About this exercise
Whenever a line in the data below includes the string "Wiederstand", copy it out.

Listed entries
◇ ◇ ◇ ◇ ◇
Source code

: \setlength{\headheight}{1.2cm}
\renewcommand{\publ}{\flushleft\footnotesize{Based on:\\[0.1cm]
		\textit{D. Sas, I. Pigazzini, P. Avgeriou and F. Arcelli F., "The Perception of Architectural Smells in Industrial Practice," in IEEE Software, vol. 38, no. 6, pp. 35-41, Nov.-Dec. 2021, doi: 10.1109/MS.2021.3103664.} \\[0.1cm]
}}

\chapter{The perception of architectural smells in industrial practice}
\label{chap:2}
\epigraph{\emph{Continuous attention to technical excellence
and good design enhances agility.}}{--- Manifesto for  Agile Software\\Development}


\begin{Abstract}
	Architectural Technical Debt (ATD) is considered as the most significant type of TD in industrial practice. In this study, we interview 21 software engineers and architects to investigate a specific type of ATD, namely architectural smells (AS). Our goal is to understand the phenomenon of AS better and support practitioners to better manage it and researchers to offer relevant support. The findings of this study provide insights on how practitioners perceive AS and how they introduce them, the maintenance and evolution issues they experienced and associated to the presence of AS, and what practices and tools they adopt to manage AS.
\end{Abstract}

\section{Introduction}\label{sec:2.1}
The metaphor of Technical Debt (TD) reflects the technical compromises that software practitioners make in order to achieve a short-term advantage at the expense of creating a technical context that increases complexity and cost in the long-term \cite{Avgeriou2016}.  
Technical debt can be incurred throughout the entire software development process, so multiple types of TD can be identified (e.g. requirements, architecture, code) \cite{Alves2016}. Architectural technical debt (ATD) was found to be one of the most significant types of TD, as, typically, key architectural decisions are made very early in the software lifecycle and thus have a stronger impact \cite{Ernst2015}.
◇ ◇ ◇ ◇ ◇
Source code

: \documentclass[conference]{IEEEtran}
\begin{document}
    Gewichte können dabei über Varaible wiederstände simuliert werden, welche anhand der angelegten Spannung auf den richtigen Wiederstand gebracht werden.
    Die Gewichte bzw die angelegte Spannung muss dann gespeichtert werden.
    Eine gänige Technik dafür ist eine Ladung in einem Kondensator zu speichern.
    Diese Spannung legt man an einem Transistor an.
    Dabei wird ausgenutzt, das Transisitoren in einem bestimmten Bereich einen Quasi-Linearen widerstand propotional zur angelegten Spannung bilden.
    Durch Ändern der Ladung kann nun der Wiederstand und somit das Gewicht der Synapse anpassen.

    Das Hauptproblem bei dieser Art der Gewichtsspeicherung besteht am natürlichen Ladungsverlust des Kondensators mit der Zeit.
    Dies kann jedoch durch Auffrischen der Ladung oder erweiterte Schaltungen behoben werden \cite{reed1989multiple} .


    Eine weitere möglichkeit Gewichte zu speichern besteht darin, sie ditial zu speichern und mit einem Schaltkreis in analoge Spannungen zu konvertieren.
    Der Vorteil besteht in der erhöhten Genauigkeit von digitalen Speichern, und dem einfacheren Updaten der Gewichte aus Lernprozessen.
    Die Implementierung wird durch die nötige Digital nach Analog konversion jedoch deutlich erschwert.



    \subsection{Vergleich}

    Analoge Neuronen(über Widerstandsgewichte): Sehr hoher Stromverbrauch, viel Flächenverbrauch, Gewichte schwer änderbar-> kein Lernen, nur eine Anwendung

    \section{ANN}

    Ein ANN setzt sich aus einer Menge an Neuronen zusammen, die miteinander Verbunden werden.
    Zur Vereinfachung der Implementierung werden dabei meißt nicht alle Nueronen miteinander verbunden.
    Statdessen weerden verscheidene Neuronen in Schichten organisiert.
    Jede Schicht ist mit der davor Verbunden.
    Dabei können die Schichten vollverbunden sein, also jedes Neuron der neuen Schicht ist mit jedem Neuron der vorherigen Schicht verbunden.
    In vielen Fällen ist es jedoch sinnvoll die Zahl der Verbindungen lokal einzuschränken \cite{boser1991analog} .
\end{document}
◇ ◇ ◇ ◇ ◇
Output for this task
    Gewichte können dabei über Varaible wiederstände simuliert werden, welche anhand der angelegten Spannung auf den richtigen Wiederstand gebracht werden.
    Durch Ändern der Ladung kann nun der Wiederstand und somit das Gewicht der Synapse anpassen.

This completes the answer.